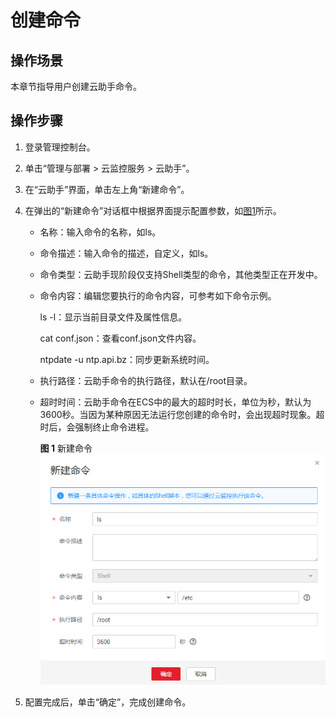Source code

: # 创建命令<a name="ZH-CN_TOPIC_0138971308"></a>

## 操作场景<a name="section86441647572"></a>

本章节指导用户创建云助手命令。

## 操作步骤<a name="section375662210216"></a>

1.  登录管理控制台。
2.  单击“管理与部署 \> 云监控服务 \> 云助手”。
3.  在“云助手”界面，单击左上角“新建命令”。
4.  在弹出的“新建命令”对话框中根据界面提示配置参数，如[图1](#fig12772151411299)所示。
    -   名称：输入命令的名称，如ls。
    -   命令描述：输入命令的描述，自定义，如ls。
    -   命令类型：云助手现阶段仅支持Shell类型的命令，其他类型正在开发中。
    -   命令内容：编辑您要执行的命令内容，可参考如下命令示例。

        ls -l：显示当前目录文件及属性信息。

        cat conf.json：查看conf.json文件内容。

        ntpdate -u ntp.api.bz：同步更新系统时间。

    -   执行路径：云助手命令的执行路径，默认在/root目录。
    -   超时时间：云助手命令在ECS中的最大的超时时长，单位为秒，默认为3600秒。当因为某种原因无法运行您创建的命令时，会出现超时现象。超时后，会强制终止命令进程。

        **图 1**  新建命令<a name="fig12772151411299"></a>  
        ![](figures/新建命令.png "新建命令")


5.  配置完成后，单击“确定”，完成创建命令。

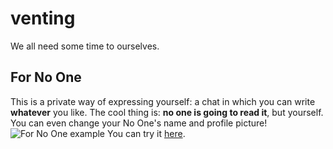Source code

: # venting
We all need some time to ourselves.

## For No One
This is a private way of expressing yourself: a chat in which you can write **whatever** you like.
The cool thing is: **no one is going to read it**, but yourself.
You can even change your No One's name and profile picture!
![For No One example](docs/imgs/forNoOne.jpg)
You can try it [here](https://garz4.github.io/venting/forNoOne).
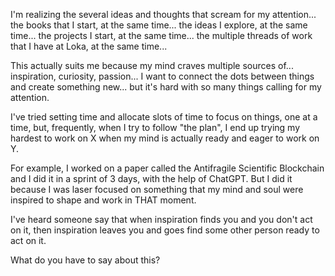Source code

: I'm realizing the several ideas and thoughts that scream for my attention... the books that I start, at the same time... the ideas I explore, at the same time... the projects I start, at the same time... the multiple threads of work that I have at Loka, at the same time... 

This actually suits me because my mind craves multiple sources of... inspiration, curiosity, passion... I want to connect the dots between things and create something new... but it's hard with so many things calling for my attention.

I've tried setting time and allocate slots of time to focus on things, one at a time, but, frequently, when I try to follow "the plan", I end up trying my hardest to work on X when my mind is actually ready and eager to work on Y.

For example, I worked on a paper called the Antifragile Scientific Blockchain and I did it in a sprint of 3 days, with the help of ChatGPT. But I did it because I was laser focused on something that my mind and soul were inspired to shape and work in THAT moment.

I've heard someone say that when inspiration finds you and you don't act on it, then inspiration leaves you and goes find some other person ready to act on it.

What do you have to say about this?
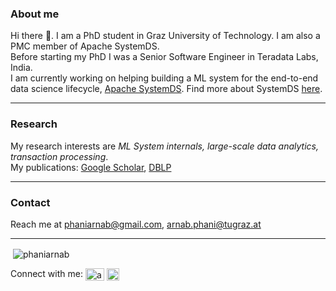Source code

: ### About me

Hi there 👋. I am a PhD student in Graz University of Technology. I am also a PMC member of Apache SystemDS.  
Before starting my PhD I was a Senior Software Engineer in Teradata Labs, India.  
I am currently working on helping building a ML system for the end-to-end data science lifecycle, [Apache SystemDS](https://github.com/apache/systemds). Find more about SystemDS [here](http://systemds.apache.org/).

------------

### Research

My research interests are *ML System internals, large-scale data analytics, transaction processing*.  
My publications: [Google Scholar](https://scholar.google.com/citations?user=F0SqEY8AAAAJ&hl=en), [DBLP](https://dblp.org/pid/233/8160.html)

------------

### Contact

Reach me at phaniarnab@gmail.com, arnab.phani@tugraz.at

------------

<p>&nbsp;<img align="center" src="https://github-readme-stats.vercel.app/api?username=phaniarnab&show_icons=true" alt="phaniarnab" /></p>

<p align="left">
Connect with me:   <a href="https://twitter.com/arnabphani" target="blank"><img align="center" src="https://upload.wikimedia.org/wikipedia/de/9/9f/Twitter_bird_logo_2012.svg" alt="arnabphani" height="20" width="30" /></a> <a href="https://linkedin.com/in/arnab-phani-43b30363" target="blank"><img align="center" src="https://upload.wikimedia.org/wikipedia/commons/c/c9/Linkedin.svg" alt="arnab-phani-43b30363" height="20" width="20" /></a>
</p>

_TASK DESCRIPTION_. Tally, across the records, each line that contains the word "time", and answer with nothing except the count.

_EXERCISE ANSWER_. 3